Le Québec, une dictature démocratique? L’idée que notre génération n’est pas engagée sur le plan politique ou qu’elle ne tire aucun avantage à s’impliquer devrait servir à réveiller les partis politiques et les gouvernements sur leur propre manque d’intérêt envers le rôle de citoyen. Est-ce vraiment la faute de notre génération si nous n’avons aucun intérêt pour la chose politique ? Il faut se demander d’où vient ce manque d’intérêt et y remédier. Tout d’abord, il faut examiner notre système politique basé sur le système uninominal à un tour. C’est-à-dire un gouvernement représenté par un seul parti politique. Depuis plusieurs décennies, les partis politiques qui ont pris le pouvoir étaient soit « rouge », soit « bleu », soit libéraux, soit conservateurs.
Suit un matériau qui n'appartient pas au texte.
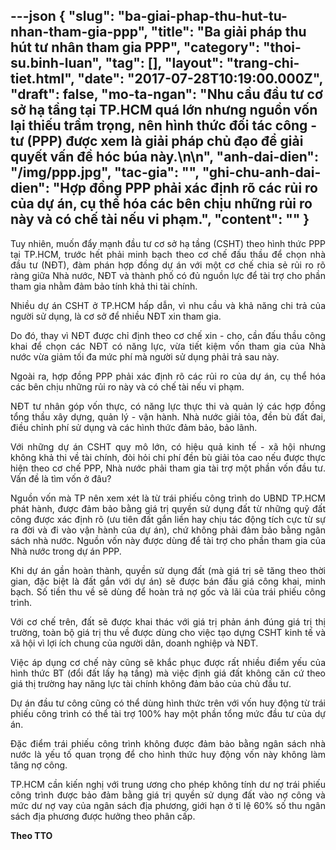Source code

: ---json
{
    "slug": "ba-giai-phap-thu-hut-tu-nhan-tham-gia-ppp",
    "title": "Ba giải pháp thu hút tư nhân tham gia PPP",
    "category": "thoi-su.binh-luan",
    "tag": [],
    "layout": "trang-chi-tiet.html",
    "date": "2017-07-28T10:19:00.000Z",
    "draft": false,
    "mo-ta-ngan": "Nhu cầu đầu tư cơ sở hạ tầng tại TP.HCM quá lớn nhưng nguồn vốn lại thiếu trầm trọng, nên hình thức đối tác công - tư (PPP) được xem là giải pháp chủ đạo để giải quyết vấn đề hóc búa này.\n\n",
    "anh-dai-dien": "/img/ppp.jpg",
    "tac-gia": "",
    "ghi-chu-anh-dai-dien": "Hợp đồng PPP phải xác định rõ các rủi ro của dự án, cụ thể hóa các bên chịu những rủi ro này và có chế tài nếu vi phạm.",
    "__content__": ""
}
---
<p style="text-align:justify">Tuy nhi&ecirc;n, muốn đẩy mạnh đầu tư cơ sở hạ tầng (CSHT) theo h&igrave;nh thức PPP tại TP.HCM, trước hết phải minh bạch theo cơ chế đấu thầu để chọn nh&agrave; đầu tư (NĐT), đ&agrave;m ph&aacute;n hợp đồng dự &aacute;n với một cơ chế chia sẻ rủi ro r&otilde; r&agrave;ng giữa Nh&agrave; nước, NĐT v&agrave; th&agrave;nh phố c&oacute; đủ nguồn lực để t&agrave;i trợ cho phần tham gia nhằm đảm bảo t&iacute;nh khả thi t&agrave;i ch&iacute;nh.</p>

<p style="text-align:justify">Nhiều dự &aacute;n CSHT ở TP.HCM hấp dẫn, v&igrave; nhu cầu v&agrave; khả năng chi trả của người sử dụng, l&agrave; cơ sở để nhiều NĐT xin tham gia.</p>

<p style="text-align:justify">Do đ&oacute;, thay v&igrave; NĐT được chỉ định theo cơ chế xin - cho, cần đấu thầu c&ocirc;ng khai để chọn c&aacute;c NĐT c&oacute; năng lực, vừa tiết kiệm vốn tham gia của Nh&agrave; nước vừa giảm tối đa mức ph&iacute; m&agrave; người sử dụng phải trả sau n&agrave;y.</p>

<p style="text-align:justify">Ngo&agrave;i ra, hợp đồng PPP phải x&aacute;c định r&otilde; c&aacute;c rủi ro của dự &aacute;n, cụ thể h&oacute;a c&aacute;c b&ecirc;n chịu những rủi ro n&agrave;y v&agrave; c&oacute; chế t&agrave;i nếu vi phạm.</p>

<p style="text-align:justify">NĐT tư nh&acirc;n g&oacute;p vốn thực, c&oacute; năng lực thực thi v&agrave; quản l&yacute; c&aacute;c hợp đồng tổng thầu x&acirc;y dựng, quản l&yacute; - vận h&agrave;nh. Nh&agrave; nước giải tỏa, đền b&ugrave; đất đai, điều chỉnh ph&iacute; sử dụng v&agrave; c&aacute;c h&igrave;nh thức đảm bảo, bảo l&atilde;nh.</p>

<p style="text-align:justify">Với những dự &aacute;n CSHT quy m&ocirc; lớn, c&oacute; hiệu quả kinh tế - x&atilde; hội nhưng kh&ocirc;ng khả thi về t&agrave;i ch&iacute;nh, đ&ograve;i hỏi chi ph&iacute; đền b&ugrave; giải tỏa cao nếu được thực hiện theo cơ chế PPP, Nh&agrave; nước phải tham gia t&agrave;i trợ một phần vốn đầu tư. Vấn đề l&agrave; t&igrave;m vốn ở đ&acirc;u?</p>

<p style="text-align:justify">Nguồn vốn m&agrave; TP n&ecirc;n xem x&eacute;t l&agrave; từ tr&aacute;i phiếu c&ocirc;ng tr&igrave;nh do UBND TP.HCM ph&aacute;t h&agrave;nh, được đảm bảo bằng gi&aacute; trị quyền sử dụng đất từ những quỹ đất c&ocirc;ng được x&aacute;c định r&otilde; (ưu ti&ecirc;n đất gắn liền hay chịu t&aacute;c động t&iacute;ch cực từ sự ra đời v&agrave; đi v&agrave;o vận h&agrave;nh của dự &aacute;n), chứ kh&ocirc;ng phải đảm bảo bằng ng&acirc;n s&aacute;ch nh&agrave; nước. Nguồn vốn n&agrave;y được d&ugrave;ng để t&agrave;i trợ cho phần tham gia của Nh&agrave; nước trong dự &aacute;n PPP.</p>

<p style="text-align:justify">Khi dự &aacute;n gần ho&agrave;n th&agrave;nh, quyền sử dụng đất (m&agrave; gi&aacute; trị sẽ tăng theo thời gian, đặc biệt l&agrave; đất gắn với dự &aacute;n) sẽ được b&aacute;n đấu gi&aacute; c&ocirc;ng khai, minh bạch. Số tiền thu về sẽ d&ugrave;ng để ho&agrave;n trả nợ gốc v&agrave; l&atilde;i của tr&aacute;i phiếu c&ocirc;ng tr&igrave;nh.</p>

<p style="text-align:justify">Với cơ chế tr&ecirc;n, đất sẽ được khai th&aacute;c với gi&aacute; trị phản &aacute;nh đ&uacute;ng gi&aacute; trị thị trường, to&agrave;n bộ gi&aacute; trị thu về được d&ugrave;ng cho việc tạo dựng CSHT kinh tế v&agrave; x&atilde; hội v&igrave; lợi &iacute;ch chung của người d&acirc;n, doanh nghiệp v&agrave; NĐT.</p>

<p style="text-align:justify">Việc &aacute;p dụng cơ chế n&agrave;y cũng sẽ khắc phục được rất nhiều điểm yếu của h&igrave;nh thức BT (đổi đất lấy hạ tầng) m&agrave; việc định gi&aacute; đất kh&ocirc;ng căn cứ theo gi&aacute; thị trường hay năng lực t&agrave;i ch&iacute;nh kh&ocirc;ng đảm bảo của chủ đầu tư.</p>

<p style="text-align:justify">Dự &aacute;n đầu tư c&ocirc;ng cũng c&oacute; thể d&ugrave;ng h&igrave;nh thức tr&ecirc;n với vốn huy động từ tr&aacute;i phiếu c&ocirc;ng tr&igrave;nh c&oacute; thể t&agrave;i trợ 100% hay một phần tổng mức đầu tư của dự &aacute;n.</p>

<p style="text-align:justify">Đặc điểm tr&aacute;i phiếu c&ocirc;ng tr&igrave;nh kh&ocirc;ng được đảm bảo bằng ng&acirc;n s&aacute;ch nh&agrave; nước l&agrave; yếu tố quan trọng để cho h&igrave;nh thức huy động vốn n&agrave;y kh&ocirc;ng l&agrave;m tăng nợ c&ocirc;ng.</p>

<p style="text-align:justify">TP.HCM cần kiến nghị với trung ương cho ph&eacute;p kh&ocirc;ng t&iacute;nh dư nợ tr&aacute;i phiếu c&ocirc;ng tr&igrave;nh được bảo đảm bằng gi&aacute; trị quyền sử dụng đất v&agrave;o nợ c&ocirc;ng v&agrave; mức dư nợ vay của ng&acirc;n s&aacute;ch địa phương, giới hạn ở tỉ lệ 60% số thu ng&acirc;n s&aacute;ch địa phương được hưởng theo ph&acirc;n cấp.</p>

<p style="text-align:justify"><strong>Theo TTO</strong></p>
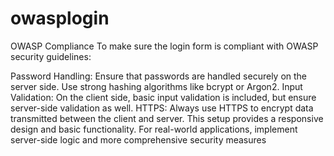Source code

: # owasplogin
OWASP Compliance
To make sure the login form is compliant with OWASP security guidelines:

Password Handling: Ensure that passwords are handled securely on the server side. Use strong hashing algorithms like bcrypt or Argon2.
Input Validation: On the client side, basic input validation is included, but ensure server-side validation as well.
HTTPS: Always use HTTPS to encrypt data transmitted between the client and server.
This setup provides a responsive design and basic functionality. For real-world applications, implement server-side logic and more comprehensive security measures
Le parti qui réussit à faire élire une majorité de députés, soit 50+1, prend le pouvoir et contrôle l’ensemble du gouvernement à sa guise. Même si une majorité de personnes votent pour un autre parti politique, ce n’est pas le nombre de votes qui importe mais le nombre de députés élus. Un bel exemple de cette stupidité parlementaire, c’est en 1998 alors que le gouvernement qui a pris le pouvoir était le Parti québécois avec seulement 76 députés élus. Toutefois il n’avait amassé que 1 744 240 votes. De son côté le Parti libéral a reçu l’appui de 1 771 858 électeurs, soit plus que le PQ, mais il n’a fait élire que 48 députés. Cette situation est complètement absurde et indique que notre système politique est malade. C’est ce côté de la politique qui pousse notre génération à se demander si son vote est vraiment utile pour changer les choses. Quand nous regardons les résultats électoraux de 1998, il y a de quoi se demander si le système est représentatif de notre génération. J’ai presque envie d’appeler cela une dictature démocratique. Le gouvernement est élu et par la suite, il a la liberté de faire ce qu’il veut. Même si ce dernier n’a pas obtenu une majorité en termes de nombre de votes. Il faut aussi se tourner vers le taux de participation des électeurs lors des scrutins de 1998 et de 2003. En 1998, sur plus de 5 millions de personnes inscrites sur la liste électorale, plus de 78 % se sont prévalues de leur droit vote pour seulement 63 % en 2003 et en 2007. Ceci démontre le manque d’intérêt des Québécois pour la chose politique.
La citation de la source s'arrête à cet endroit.